Home > The Heiress at Sea(30)

The Heiress at Sea(30)
Author: Christi Caldwell

And yet, after Nathaniel had sworn to stay away, to eat his meal with his crew as he should, he’d thought about Cassia . . . and ultimately, he’d decided to join her so she wasn’t alone. Not having known or expected that she wouldn’t be. That she’d be smiling and conversing so easily with Hayes.

Hayes, who was affable and charming and everything Nathaniel wasn’t, and hadn’t really cared that he wasn’t. Until now.

“You’re needed at starboard, Hayes,” he snarled, knowing he was being deuced unreasonable, unable to contain the biting fury in his voice and unable to explain why.

Nay, he knew. It was because the lady was a distraction to all who crossed her path. She’d made nothing but a headache of herself. Granted, a headache Hayes seemed to mind not at all.

The other man stood, and then dropping a bow, he said some quiet words intended for Cassia’s ears, words that Nathaniel strained to hear.

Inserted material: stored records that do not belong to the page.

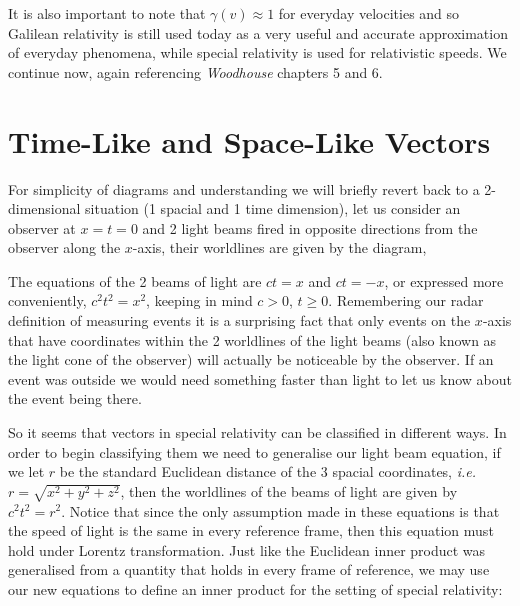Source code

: \documentclass[a4paper,12pt,draft]{report}
\begin{document}
It is also important to note that $\gamma(v) \approx 1$ for everyday velocities and so Galilean relativity is still used today as a very useful and accurate approximation of everyday phenomena, while special relativity is used for relativistic speeds. We continue now, again referencing \emph{Woodhouse} \cite{NMJW} chapters 5 and 6.

\section{Time-Like and Space-Like Vectors}

For simplicity of diagrams and understanding we will briefly revert back to a 2-dimensional situation (1 spacial and 1 time dimension), let us consider an observer at $x = t = 0$ and 2 light beams fired in opposite directions from the observer along the $x$-axis, their worldlines are given by the diagram,
\begin{center}
\end{center}
The equations of the 2 beams of light are $ct = x$ and $ct = -x$, or expressed more conveniently, $c^2t^2 = x^2$, keeping in mind $c > 0$, $t \ge 0$. Remembering our radar definition of measuring events it is a surprising fact that only events on the $x$-axis that have coordinates within the 2 worldlines of the light beams (also known as the light cone of the observer) will actually be noticeable by the observer. If an event was outside we would need something faster than light to let us know about the event being there.

So it seems that vectors in special relativity can be classified in different ways. In order to begin classifying them we need to generalise our light beam equation, if we let $r$ be the standard Euclidean distance of the 3 spacial coordinates, \emph{i.e.} $r = \sqrt{x^2 + y^2 + z^2}$, then the worldlines of the beams of light are given by $c^2t^2 = r^2$. Notice that since the only assumption made in these equations is that the speed of light is the same in every reference frame, then this equation must hold under Lorentz transformation. Just like the Euclidean inner product was generalised from a quantity that holds in every frame of reference, we may use our new equations to define an inner product for the setting of special relativity:
\end{document}
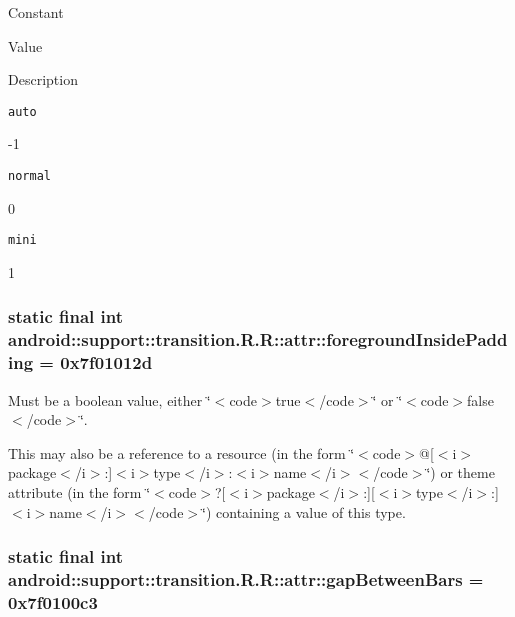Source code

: Constant

Value

Description 

{\tt auto}

-1

{\tt normal}

0

{\tt mini}

1\hypertarget{classandroid_1_1support_1_1transition_1_1_r_1_1attr_b4196f250dae90b0b447a82aec17ebf2}{
\subsubsection[{foregroundInsidePadding}]{\setlength{\rightskip}{0pt plus 5cm}static final int android::support::transition.R.R::attr::foregroundInsidePadding = 0x7f01012d}}
\label{classandroid_1_1support_1_1transition_1_1_r_1_1attr_b4196f250dae90b0b447a82aec17ebf2}


Must be a boolean value, either \char`\"{}$<$code$>$true$<$/code$>$\char`\"{} or \char`\"{}$<$code$>$false$<$/code$>$\char`\"{}. 

This may also be a reference to a resource (in the form \char`\"{}$<$code$>$@\mbox{[}$<$i$>$package$<$/i$>$:\mbox{]}$<$i$>$type$<$/i$>$:$<$i$>$name$<$/i$>$$<$/code$>$\char`\"{}) or theme attribute (in the form \char`\"{}$<$code$>$?\mbox{[}$<$i$>$package$<$/i$>$:\mbox{]}\mbox{[}$<$i$>$type$<$/i$>$:\mbox{]}$<$i$>$name$<$/i$>$$<$/code$>$\char`\"{}) containing a value of this type. \hypertarget{classandroid_1_1support_1_1transition_1_1_r_1_1attr_6f1c2de31f67baa9d9bce4ed5994e993}{
\subsubsection[{gapBetweenBars}]{\setlength{\rightskip}{0pt plus 5cm}static final int android::support::transition.R.R::attr::gapBetweenBars = 0x7f0100c3}}
\label{classandroid_1_1support_1_1transition_1_1_r_1_1attr_6f1c2de31f67baa9d9bce4ed5994e993}


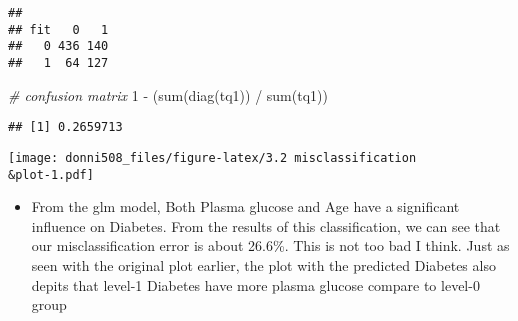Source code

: \documentclass[
]{article}
\newenvironment{Shaded}{\begin{snugshade}}{\end{snugshade}}
\newcommand{\AttributeTok}[1]{\textcolor[rgb]{0.77,0.63,0.00}{#1}}
\newcommand{\CommentTok}[1]{\textcolor[rgb]{0.56,0.35,0.01}{\textit{#1}}}
\newcommand{\DecValTok}[1]{\textcolor[rgb]{0.00,0.00,0.81}{#1}}
\newcommand{\FunctionTok}[1]{\textcolor[rgb]{0.00,0.00,0.00}{#1}}
\newcommand{\NormalTok}[1]{#1}
\newcommand{\OtherTok}[1]{\textcolor[rgb]{0.56,0.35,0.01}{#1}}
\newcommand{\SpecialCharTok}[1]{\textcolor[rgb]{0.00,0.00,0.00}{#1}}
\newcommand{\StringTok}[1]{\textcolor[rgb]{0.31,0.60,0.02}{#1}}
\providecommand{\tightlist}{%
  \setlength{\itemsep}{0pt}\setlength{\parskip}{0pt}}
\begin{document}
\begin{Shaded}
\end{Shaded}

\begin{verbatim}
##    
## fit   0   1
##   0 436 140
##   1  64 127
\end{verbatim}

\begin{Shaded}
\begin{Highlighting}[]
\CommentTok{\# confusion matrix}
\DecValTok{1} \SpecialCharTok{{-}}\NormalTok{ (}\FunctionTok{sum}\NormalTok{(}\FunctionTok{diag}\NormalTok{(tq1)) }\SpecialCharTok{/} \FunctionTok{sum}\NormalTok{(tq1))}
\end{Highlighting}
\end{Shaded}

\begin{verbatim}
## [1] 0.2659713
\end{verbatim}

\begin{Shaded}
\end{Shaded}

\texttt{[image: donni508\_files/figure-latex/3.2 misclassification\\\&plot-1.pdf]}

\begin{itemize}
\tightlist
\item
  From the glm model, Both Plasma glucose and Age have a significant
  influence on Diabetes. From the results of this classification, we can
  see that our misclassification error is about 26.6\%. This is not too
  bad I think. Just as seen with the original plot earlier, the plot
  with the predicted Diabetes also depits that level-1 Diabetes have
  more plasma glucose compare to level-0 group
\end{itemize}
\end{document}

She nodded, that little movement sending the bountiful curls that had escaped her plait these past days bouncing about her small shoulders.

When his tall, charming quartermaster swept past, Nathaniel pushed the door panel shut with a firm click.

“I’m not looking to have you distract my crew,” he said the moment he and Cassia were alone.

“I’m not a distraction.”

“You painted my ship,” he said, taking a step forward.

“That was before I realized what you expected of me.” She paused. “And I really feel those paintings were an improvement, Nathan.”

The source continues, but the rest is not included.